• **RECORDS FOR THE EXERCISE**:
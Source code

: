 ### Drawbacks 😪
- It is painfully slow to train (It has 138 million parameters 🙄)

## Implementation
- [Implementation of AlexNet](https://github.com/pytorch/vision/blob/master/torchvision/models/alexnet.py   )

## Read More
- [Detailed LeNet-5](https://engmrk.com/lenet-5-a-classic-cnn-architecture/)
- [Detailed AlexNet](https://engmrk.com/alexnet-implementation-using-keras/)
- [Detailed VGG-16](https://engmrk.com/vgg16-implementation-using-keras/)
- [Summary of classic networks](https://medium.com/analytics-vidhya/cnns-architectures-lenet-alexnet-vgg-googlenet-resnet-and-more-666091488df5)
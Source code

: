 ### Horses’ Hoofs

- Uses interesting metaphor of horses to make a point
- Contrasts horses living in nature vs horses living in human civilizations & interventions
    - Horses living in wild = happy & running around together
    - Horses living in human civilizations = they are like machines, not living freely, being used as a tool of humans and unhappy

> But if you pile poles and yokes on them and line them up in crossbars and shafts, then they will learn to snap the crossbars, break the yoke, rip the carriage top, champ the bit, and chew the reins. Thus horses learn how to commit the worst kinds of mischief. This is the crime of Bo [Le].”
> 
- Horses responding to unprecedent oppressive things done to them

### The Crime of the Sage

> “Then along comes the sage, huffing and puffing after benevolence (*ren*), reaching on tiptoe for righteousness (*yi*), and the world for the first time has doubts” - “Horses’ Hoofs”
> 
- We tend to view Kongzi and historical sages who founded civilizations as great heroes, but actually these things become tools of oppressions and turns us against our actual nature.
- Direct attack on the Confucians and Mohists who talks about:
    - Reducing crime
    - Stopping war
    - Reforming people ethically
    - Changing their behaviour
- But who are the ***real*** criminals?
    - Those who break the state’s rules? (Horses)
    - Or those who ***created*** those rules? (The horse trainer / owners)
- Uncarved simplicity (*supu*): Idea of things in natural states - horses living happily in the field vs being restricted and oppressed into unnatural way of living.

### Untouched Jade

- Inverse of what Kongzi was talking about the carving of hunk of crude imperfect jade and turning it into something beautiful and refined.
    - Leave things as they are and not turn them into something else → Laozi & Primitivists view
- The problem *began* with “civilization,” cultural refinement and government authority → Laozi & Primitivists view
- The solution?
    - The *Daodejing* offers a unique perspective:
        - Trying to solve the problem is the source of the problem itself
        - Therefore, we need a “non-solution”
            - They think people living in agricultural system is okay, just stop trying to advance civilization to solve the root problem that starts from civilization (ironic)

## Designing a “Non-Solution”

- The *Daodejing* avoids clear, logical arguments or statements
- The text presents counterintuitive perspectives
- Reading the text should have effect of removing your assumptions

• **WHAT NEEDS TO BE DONE**: Your task is to retype all the records above with nothing left out.

• **RESPONSE AREA**:
Source code

: ### Drawbacks 😪
- It is painfully slow to train (It has 138 million parameters 🙄)

## Implementation
- [Implementation of AlexNet](https://github.com/pytorch/vision/blob/master/torchvision/models/alexnet.py   )

## Read More
- [Detailed LeNet-5](https://engmrk.com/lenet-5-a-classic-cnn-architecture/)
- [Detailed AlexNet](https://engmrk.com/alexnet-implementation-using-keras/)
- [Detailed VGG-16](https://engmrk.com/vgg16-implementation-using-keras/)
- [Summary of classic networks](https://medium.com/analytics-vidhya/cnns-architectures-lenet-alexnet-vgg-googlenet-resnet-and-more-666091488df5)
Source code

: ### Horses’ Hoofs

- Uses interesting metaphor of horses to make a point
- Contrasts horses living in nature vs horses living in human civilizations & interventions
    - Horses living in wild = happy & running around together
    - Horses living in human civilizations = they are like machines, not living freely, being used as a tool of humans and unhappy

> But if you pile poles and yokes on them and line them up in crossbars and shafts, then they will learn to snap the crossbars, break the yoke, rip the carriage top, champ the bit, and chew the reins. Thus horses learn how to commit the worst kinds of mischief. This is the crime of Bo [Le].”
> 
- Horses responding to unprecedent oppressive things done to them

### The Crime of the Sage

> “Then along comes the sage, huffing and puffing after benevolence (*ren*), reaching on tiptoe for righteousness (*yi*), and the world for the first time has doubts” - “Horses’ Hoofs”
> 
- We tend to view Kongzi and historical sages who founded civilizations as great heroes, but actually these things become tools of oppressions and turns us against our actual nature.
- Direct attack on the Confucians and Mohists who talks about:
    - Reducing crime
    - Stopping war
    - Reforming people ethically
    - Changing their behaviour
- But who are the ***real*** criminals?
    - Those who break the state’s rules? (Horses)
    - Or those who ***created*** those rules? (The horse trainer / owners)
- Uncarved simplicity (*supu*): Idea of things in natural states - horses living happily in the field vs being restricted and oppressed into unnatural way of living.

### Untouched Jade

- Inverse of what Kongzi was talking about the carving of hunk of crude imperfect jade and turning it into something beautiful and refined.
    - Leave things as they are and not turn them into something else → Laozi & Primitivists view
- The problem *began* with “civilization,” cultural refinement and government authority → Laozi & Primitivists view
- The solution?
    - The *Daodejing* offers a unique perspective:
        - Trying to solve the problem is the source of the problem itself
        - Therefore, we need a “non-solution”
            - They think people living in agricultural system is okay, just stop trying to advance civilization to solve the root problem that starts from civilization (ironic)

## Designing a “Non-Solution”

- The *Daodejing* avoids clear, logical arguments or statements
- The text presents counterintuitive perspectives
- Reading the text should have effect of removing your assumptions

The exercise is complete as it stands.